:: YOUR GOAL ::
Scan the data, and whenever a line contains "optional", copy it.

:: Saved data entries ::
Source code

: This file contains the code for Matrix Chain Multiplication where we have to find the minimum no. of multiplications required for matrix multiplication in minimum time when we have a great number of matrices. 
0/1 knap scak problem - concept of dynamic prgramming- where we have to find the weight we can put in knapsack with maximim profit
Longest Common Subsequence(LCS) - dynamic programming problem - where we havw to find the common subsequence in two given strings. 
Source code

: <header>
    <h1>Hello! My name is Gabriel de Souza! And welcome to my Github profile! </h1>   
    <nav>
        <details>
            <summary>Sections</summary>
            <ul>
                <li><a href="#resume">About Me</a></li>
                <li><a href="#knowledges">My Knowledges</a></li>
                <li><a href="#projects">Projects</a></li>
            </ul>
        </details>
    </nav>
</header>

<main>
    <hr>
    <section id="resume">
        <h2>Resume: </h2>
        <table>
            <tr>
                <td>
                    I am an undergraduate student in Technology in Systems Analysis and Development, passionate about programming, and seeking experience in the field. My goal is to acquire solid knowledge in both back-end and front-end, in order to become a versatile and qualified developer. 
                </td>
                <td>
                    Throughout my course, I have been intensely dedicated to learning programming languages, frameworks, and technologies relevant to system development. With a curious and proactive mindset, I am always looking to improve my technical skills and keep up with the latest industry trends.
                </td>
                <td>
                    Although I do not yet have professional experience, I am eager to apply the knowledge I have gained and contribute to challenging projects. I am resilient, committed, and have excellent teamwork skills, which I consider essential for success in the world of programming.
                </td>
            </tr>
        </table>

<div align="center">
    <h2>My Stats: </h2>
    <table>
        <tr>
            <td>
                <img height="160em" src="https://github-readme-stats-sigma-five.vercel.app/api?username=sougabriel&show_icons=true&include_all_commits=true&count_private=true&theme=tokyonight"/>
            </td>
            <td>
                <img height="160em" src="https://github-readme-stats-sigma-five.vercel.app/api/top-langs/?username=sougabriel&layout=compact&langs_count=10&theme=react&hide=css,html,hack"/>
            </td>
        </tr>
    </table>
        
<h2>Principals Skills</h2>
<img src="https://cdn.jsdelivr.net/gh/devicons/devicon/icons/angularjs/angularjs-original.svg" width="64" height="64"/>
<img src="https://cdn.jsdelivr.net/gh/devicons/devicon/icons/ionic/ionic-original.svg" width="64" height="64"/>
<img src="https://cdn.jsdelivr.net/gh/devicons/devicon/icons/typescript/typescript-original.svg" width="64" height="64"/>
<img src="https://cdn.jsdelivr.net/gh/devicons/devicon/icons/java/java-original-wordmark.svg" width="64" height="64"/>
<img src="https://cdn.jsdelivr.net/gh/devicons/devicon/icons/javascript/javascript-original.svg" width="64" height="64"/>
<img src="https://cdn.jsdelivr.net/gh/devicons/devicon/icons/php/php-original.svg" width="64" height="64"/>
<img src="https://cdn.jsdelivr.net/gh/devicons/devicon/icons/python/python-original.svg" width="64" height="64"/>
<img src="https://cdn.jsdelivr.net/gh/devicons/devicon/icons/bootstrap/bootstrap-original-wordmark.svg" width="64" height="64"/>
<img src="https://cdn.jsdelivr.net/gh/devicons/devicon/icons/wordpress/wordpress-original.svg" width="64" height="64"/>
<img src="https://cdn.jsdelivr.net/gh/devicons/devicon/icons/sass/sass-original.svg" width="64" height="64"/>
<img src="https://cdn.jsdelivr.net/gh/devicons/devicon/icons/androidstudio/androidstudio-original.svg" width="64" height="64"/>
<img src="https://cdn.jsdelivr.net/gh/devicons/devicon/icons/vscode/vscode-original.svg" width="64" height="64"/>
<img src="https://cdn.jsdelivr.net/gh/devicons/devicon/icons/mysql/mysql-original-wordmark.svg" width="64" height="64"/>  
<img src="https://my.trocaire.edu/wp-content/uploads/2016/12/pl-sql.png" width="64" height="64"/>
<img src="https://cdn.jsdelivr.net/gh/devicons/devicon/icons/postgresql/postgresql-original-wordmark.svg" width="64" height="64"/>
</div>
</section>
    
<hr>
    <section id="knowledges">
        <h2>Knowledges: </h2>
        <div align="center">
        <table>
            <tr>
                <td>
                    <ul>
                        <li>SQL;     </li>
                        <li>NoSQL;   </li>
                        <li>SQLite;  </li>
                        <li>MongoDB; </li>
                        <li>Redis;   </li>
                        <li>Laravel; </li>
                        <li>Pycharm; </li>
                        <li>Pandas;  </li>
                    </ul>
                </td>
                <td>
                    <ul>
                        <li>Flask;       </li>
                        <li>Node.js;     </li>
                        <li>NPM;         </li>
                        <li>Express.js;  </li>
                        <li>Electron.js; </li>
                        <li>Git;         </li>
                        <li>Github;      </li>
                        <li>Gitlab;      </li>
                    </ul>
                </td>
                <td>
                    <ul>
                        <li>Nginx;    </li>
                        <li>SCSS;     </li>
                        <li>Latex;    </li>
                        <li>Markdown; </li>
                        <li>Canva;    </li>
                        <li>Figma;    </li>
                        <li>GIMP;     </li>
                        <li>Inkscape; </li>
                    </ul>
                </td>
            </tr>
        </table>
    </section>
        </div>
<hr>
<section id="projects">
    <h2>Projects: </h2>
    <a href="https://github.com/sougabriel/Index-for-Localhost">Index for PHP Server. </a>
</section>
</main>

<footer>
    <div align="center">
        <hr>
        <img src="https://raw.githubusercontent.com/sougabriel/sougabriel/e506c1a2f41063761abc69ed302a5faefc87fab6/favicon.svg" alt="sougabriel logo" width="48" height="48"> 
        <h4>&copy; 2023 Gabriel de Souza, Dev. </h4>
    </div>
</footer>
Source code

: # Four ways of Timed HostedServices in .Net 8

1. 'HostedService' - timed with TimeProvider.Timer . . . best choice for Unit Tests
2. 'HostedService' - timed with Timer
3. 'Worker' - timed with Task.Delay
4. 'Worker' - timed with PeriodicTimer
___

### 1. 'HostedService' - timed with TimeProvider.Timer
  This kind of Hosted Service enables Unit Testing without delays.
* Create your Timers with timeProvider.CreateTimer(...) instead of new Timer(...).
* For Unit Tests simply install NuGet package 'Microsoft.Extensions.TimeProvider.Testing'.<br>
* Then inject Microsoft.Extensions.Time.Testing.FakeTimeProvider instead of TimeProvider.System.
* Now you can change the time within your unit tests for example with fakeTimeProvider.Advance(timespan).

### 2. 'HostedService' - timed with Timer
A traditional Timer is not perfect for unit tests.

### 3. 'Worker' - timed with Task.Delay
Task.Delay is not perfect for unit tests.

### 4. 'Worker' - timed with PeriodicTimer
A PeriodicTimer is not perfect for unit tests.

...

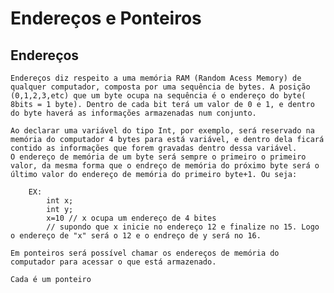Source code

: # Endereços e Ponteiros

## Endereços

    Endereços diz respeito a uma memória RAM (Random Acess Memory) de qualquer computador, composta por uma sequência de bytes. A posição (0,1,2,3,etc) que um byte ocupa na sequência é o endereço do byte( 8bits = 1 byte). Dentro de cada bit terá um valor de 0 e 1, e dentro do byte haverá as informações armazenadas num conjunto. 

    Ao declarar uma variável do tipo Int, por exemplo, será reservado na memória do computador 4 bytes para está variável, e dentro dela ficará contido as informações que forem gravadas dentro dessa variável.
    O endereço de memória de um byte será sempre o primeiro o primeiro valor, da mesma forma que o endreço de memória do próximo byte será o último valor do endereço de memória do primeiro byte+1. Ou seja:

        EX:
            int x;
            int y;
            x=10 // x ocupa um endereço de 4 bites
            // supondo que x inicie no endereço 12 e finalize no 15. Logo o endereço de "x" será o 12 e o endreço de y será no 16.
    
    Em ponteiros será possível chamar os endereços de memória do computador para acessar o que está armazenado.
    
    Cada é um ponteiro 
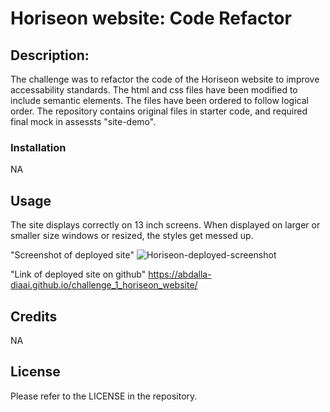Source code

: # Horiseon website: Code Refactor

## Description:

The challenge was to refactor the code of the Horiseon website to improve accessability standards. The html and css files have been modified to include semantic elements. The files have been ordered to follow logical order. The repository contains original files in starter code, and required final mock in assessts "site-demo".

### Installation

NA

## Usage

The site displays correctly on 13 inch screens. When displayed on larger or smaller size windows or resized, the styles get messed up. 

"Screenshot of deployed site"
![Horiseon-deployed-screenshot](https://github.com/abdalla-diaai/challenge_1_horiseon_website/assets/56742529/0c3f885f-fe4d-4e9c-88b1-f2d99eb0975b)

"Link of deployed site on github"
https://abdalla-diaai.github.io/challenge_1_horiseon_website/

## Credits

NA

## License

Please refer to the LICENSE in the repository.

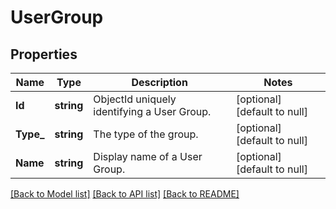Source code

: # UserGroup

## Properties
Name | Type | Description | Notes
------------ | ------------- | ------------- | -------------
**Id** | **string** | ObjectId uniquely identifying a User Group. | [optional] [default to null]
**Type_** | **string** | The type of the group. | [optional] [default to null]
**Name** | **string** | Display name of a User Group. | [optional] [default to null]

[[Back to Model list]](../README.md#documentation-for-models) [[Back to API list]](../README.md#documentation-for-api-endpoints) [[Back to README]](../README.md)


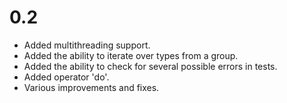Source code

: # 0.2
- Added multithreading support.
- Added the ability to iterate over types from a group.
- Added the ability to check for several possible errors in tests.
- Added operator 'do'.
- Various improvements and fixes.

--

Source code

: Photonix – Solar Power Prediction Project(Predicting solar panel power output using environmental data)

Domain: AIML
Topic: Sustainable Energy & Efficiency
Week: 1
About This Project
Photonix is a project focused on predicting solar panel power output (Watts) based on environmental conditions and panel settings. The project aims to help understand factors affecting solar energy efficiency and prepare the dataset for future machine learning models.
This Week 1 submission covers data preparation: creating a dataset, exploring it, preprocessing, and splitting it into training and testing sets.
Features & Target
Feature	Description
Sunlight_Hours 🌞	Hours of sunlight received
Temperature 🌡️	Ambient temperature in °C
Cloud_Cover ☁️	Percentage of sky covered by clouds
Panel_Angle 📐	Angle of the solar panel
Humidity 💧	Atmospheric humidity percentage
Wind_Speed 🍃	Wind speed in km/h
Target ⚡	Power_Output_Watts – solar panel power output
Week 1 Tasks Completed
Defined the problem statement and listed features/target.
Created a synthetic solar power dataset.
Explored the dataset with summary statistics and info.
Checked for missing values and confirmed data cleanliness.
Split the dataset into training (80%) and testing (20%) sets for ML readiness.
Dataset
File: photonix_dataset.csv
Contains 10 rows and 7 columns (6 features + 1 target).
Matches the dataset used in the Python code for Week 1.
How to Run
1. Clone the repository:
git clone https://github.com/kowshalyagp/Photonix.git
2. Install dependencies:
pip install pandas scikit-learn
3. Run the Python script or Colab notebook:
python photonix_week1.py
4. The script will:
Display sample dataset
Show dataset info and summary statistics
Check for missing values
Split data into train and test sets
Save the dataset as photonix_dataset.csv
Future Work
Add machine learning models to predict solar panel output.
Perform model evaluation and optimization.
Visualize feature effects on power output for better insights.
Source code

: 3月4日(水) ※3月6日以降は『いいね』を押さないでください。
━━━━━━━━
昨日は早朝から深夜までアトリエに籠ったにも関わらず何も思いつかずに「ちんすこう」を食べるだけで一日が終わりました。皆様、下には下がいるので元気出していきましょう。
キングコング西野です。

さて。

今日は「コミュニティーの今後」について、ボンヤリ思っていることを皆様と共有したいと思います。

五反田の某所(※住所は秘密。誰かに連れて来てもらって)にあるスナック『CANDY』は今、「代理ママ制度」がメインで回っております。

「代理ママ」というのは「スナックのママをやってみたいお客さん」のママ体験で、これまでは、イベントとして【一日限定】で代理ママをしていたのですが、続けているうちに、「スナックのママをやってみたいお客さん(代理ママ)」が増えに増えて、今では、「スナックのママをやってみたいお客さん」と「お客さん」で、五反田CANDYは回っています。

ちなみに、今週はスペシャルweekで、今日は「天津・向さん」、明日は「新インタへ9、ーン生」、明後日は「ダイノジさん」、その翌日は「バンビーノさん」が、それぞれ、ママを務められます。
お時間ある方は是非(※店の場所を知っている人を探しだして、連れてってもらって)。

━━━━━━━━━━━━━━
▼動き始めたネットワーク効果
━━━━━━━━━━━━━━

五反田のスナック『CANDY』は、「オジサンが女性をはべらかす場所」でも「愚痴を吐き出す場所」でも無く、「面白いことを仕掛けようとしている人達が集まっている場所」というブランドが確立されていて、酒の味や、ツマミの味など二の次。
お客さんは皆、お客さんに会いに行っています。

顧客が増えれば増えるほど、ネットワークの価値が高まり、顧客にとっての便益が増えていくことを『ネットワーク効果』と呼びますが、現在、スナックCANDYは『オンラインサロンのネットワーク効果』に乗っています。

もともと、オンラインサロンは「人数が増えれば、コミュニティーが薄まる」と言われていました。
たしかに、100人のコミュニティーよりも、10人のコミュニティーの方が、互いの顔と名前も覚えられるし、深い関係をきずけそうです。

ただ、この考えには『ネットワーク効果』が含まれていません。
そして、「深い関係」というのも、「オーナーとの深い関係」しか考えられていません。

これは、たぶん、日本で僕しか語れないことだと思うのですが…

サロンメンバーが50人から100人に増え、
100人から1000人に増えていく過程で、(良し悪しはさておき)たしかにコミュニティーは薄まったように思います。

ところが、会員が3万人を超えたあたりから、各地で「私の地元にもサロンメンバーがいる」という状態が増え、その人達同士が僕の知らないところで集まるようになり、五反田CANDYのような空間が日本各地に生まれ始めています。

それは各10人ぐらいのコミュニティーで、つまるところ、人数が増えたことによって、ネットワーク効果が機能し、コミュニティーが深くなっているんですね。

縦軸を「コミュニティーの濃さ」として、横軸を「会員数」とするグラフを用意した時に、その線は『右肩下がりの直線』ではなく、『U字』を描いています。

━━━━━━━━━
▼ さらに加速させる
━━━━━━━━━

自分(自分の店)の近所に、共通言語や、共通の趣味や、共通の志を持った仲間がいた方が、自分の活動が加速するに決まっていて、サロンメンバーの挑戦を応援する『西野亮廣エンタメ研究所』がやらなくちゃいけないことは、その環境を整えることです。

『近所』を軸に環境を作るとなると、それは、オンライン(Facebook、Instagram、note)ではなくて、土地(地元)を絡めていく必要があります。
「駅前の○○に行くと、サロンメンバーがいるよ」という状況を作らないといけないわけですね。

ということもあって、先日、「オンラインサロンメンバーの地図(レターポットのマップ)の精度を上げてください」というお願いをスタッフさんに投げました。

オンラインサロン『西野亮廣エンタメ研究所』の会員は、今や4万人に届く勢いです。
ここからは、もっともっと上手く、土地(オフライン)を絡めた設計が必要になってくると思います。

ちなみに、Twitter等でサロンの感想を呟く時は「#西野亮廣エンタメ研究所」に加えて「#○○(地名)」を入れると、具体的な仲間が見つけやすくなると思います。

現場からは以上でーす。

:: EXPECTED ANSWER ::
**Id** | **string** | ObjectId uniquely identifying a User Group. | [optional] [default to null]
**Type_** | **string** | The type of the group. | [optional] [default to null]
**Name** | **string** | Display name of a User Group. | [optional] [default to null]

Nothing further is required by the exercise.